But I have a lot more book to slog through, despite the fact that that was page 60 of only 149 pages in this piece of shit. At least the remainder provides a few more laughs:
“This is the sense in which , where Newman sought to visualize the invisible concept of spatial limitlessness in order to articulate a temporality conceived as a dialectic, the sublime as the fixed point and all other points, nonrepresentational painting might now find itself concerned with a sublime founded not in a relationship between beginning and end and origin and potentiality but, instead, imagined as an indefinitely decentered context of deferral, an androgynous sublime that collapses orders of priority–figure and field, surface and support, color and drawing–into one another to propose a temporality other than that of nature, a temporality of simultaneity and sameness, in the sense of painting as a body, a completeness, which is less continuum than a combination of continua.”
August 8
Everyday by Byron Wolfe
Not a whole lot of text to read here, but 365 photos to look at. Wolfe took a photo every day for one year. He teaches photography for a living, so what was interesting was what he learned from this exercise, and the kinds of things that he came back to again and again, despite his stated goal at the beginning of the project, to every day “make at least one completely new and compelling photograph.” The things that he repeatedly found in front of his lens?
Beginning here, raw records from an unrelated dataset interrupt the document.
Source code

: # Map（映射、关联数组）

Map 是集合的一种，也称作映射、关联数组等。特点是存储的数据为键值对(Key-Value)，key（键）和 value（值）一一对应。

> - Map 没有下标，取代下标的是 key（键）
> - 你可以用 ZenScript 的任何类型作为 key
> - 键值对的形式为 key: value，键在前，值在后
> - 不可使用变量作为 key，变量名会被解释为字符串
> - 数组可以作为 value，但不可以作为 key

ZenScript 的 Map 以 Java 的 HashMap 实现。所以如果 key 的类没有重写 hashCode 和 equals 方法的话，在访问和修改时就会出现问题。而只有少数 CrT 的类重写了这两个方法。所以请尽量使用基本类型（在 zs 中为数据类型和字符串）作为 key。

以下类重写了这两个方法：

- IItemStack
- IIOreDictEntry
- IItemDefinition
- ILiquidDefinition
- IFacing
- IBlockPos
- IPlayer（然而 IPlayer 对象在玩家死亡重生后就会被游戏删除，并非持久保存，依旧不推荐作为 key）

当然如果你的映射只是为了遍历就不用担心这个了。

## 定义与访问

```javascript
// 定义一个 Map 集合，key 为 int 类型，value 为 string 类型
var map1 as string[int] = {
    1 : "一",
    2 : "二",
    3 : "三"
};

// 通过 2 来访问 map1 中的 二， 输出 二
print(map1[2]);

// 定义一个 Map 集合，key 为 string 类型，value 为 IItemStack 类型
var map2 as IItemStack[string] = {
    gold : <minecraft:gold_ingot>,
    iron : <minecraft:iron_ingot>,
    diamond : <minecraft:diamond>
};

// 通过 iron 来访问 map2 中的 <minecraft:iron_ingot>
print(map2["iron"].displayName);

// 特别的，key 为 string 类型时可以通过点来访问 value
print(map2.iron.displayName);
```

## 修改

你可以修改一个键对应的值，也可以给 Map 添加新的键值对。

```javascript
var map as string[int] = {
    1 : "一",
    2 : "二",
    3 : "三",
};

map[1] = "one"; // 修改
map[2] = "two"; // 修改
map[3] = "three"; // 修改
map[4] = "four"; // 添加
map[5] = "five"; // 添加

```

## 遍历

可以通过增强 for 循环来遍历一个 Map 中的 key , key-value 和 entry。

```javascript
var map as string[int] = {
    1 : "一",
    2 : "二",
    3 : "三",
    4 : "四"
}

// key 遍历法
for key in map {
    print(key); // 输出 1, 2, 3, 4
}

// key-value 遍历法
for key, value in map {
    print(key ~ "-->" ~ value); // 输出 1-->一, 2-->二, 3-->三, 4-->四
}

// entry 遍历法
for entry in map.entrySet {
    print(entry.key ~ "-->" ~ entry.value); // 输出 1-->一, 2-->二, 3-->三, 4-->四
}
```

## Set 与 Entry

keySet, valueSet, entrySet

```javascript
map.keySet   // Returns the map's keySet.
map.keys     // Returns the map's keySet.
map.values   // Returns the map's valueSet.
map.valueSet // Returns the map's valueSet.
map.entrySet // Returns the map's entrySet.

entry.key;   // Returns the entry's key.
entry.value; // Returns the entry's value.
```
“Because I generally employed the ‘document everything’ approach, genuinely surprising themes emerged, and I learned to pay attention to things I’d not previously considered important. But what was most surprising–and reassuring–was learning that the paths I was following were anything but new. I was comforted by the reminder that for centuries, some of the most serious creative work has come from the most ordinary things: children, fruit trees, seasons, and the passage of time.”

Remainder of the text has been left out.